Pour entrer sur le territoire libanais, un Syrien doit alors trouver un mandataire libanais qui se porterait garant d’un contrat auprès des autorités libanaises, lui accordant un titre de séjour en échange de quoi il doit travailler pour son garant, dans des conditions de misère dont profite la bourgeoisie libanaise. Ce mandataire est appelé Kafeel, beaucoup de Syriens ne pouvant pas en trouver vivent dans l’illégalité, et quand ils en ont un ils n’ont pas le droit d’avoir une activité rémunérée autre que le travail pour son garant qui n’est soumis à aucune obligation : dans tous les cas le travailleur étranger est réduit à être mal payé, à travailler dans les secteurs informels illégaux et dangereux où gangrène la violence du système. Cette insécurité est renforcée par le droit de décision unilatérale du Kafeel, sans nécessité légale de s’en justifier, de rompre le contrat, mettant fin automatiquement à l’autorisation de résidence, exposant le migrant à un risque d’expulsion. Le système de Kafala est un système réactionnaire qui réduit les étrangers à des conditions de vie et de travail inhumaines pour le seul profit de la classe dominante.

C’est systématiquement la majorité de la population libanaise et étrangère qui paye la crise, souffrant déjà des infrastructures publiques délabrées, des services d’électricité, d’eau et de gaz totalement insuffisants. Le gouvernement libanais instrumentalise de nouveau cette situation pour discriminer les travailleurs étrangers et ainsi diviser les populations, a fortiori dans le système confessionnel libanais.

Les municipalités libanaises ont disposé de nombreux leviers pour mieux contrôler les populations réfugiées et les réprimer par le déploiement de couvre-feu policiers par exemple. Cette politique autoritaire et répressive, dont le gouvernement de Michel Aoun a fait les preuves durant les dernières mobilisations, est en outre appuyée par l’Etat français.
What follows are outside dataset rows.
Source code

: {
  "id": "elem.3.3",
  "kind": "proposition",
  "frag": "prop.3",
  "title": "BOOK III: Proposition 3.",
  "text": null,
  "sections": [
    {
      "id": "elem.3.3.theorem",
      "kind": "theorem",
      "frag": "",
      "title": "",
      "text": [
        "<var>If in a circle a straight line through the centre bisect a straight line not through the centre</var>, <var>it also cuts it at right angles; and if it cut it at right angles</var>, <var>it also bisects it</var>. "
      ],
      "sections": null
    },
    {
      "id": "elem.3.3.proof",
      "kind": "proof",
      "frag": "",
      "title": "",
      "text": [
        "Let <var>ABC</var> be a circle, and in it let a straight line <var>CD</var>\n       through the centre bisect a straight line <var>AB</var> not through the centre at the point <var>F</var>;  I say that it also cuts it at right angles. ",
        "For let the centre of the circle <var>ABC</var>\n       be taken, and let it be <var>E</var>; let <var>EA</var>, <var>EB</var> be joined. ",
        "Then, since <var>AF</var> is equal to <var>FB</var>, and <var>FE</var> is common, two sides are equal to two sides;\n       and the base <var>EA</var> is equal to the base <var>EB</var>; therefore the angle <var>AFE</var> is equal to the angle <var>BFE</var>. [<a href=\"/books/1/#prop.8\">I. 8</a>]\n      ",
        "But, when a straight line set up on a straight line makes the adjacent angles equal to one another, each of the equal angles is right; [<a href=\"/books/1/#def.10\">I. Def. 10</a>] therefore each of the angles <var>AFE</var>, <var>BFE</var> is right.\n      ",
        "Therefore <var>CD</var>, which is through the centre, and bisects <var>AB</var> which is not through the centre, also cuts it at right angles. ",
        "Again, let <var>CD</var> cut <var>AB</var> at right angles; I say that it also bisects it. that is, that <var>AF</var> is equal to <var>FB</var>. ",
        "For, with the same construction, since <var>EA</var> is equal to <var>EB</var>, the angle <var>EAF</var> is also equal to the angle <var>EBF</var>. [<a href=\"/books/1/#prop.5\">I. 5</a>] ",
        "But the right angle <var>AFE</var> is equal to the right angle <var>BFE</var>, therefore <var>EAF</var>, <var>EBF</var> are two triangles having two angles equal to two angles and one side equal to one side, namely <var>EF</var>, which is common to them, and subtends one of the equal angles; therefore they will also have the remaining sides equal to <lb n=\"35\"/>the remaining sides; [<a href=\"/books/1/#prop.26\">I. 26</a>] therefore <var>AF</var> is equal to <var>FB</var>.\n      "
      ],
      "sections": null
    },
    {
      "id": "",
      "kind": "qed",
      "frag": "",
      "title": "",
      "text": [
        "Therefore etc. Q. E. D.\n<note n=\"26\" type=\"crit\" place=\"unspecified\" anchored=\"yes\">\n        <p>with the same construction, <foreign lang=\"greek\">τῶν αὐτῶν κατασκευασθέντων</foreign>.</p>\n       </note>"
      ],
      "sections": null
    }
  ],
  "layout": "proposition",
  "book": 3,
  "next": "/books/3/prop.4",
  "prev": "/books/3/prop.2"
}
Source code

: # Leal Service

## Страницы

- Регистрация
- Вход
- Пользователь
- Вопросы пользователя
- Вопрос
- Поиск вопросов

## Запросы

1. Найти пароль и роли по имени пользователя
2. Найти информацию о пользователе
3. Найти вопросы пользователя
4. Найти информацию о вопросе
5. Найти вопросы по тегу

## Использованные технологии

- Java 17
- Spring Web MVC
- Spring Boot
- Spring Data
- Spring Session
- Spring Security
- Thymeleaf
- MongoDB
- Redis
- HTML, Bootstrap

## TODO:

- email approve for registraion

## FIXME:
L’attaque grave du camp de réfugiés syriens est le symptôme d’un climat réactionnaire instauré par le système politique confessionnel de la bourgeoisie libanaise ainsi que par le système juridique de Kafala. Ce n’est ni aux travailleurs libanais ni aux travailleurs étrangers de payer la crise, et il n’y a rien à attendre du prochain gouvernement qui sera nommé par Mustapha Adib car comme le gouvernement de Michel Aoun et Saad Hariri, gouvernement dégagé par les mobilisations massives des travailleurs, il appliquera les réformes néolibérales nécessaires aux profits de la classe dominante libanaise.

La solidarité qui s’est exprimée de la part de la population libanaise avec les réfugiés syriens est un exemple de comment lutter contre ces préjugés et attaques, mais aussi contre les politiques qui préparent leur terrain. La solidarité et la mobilisation des travailleurs et travailleuses libanais aux côtés des réfugiés syriens mais aussi palestiniens serait un point d’appui pour mettre fin aussi bien au système Kafala qu’au régime confessionnel.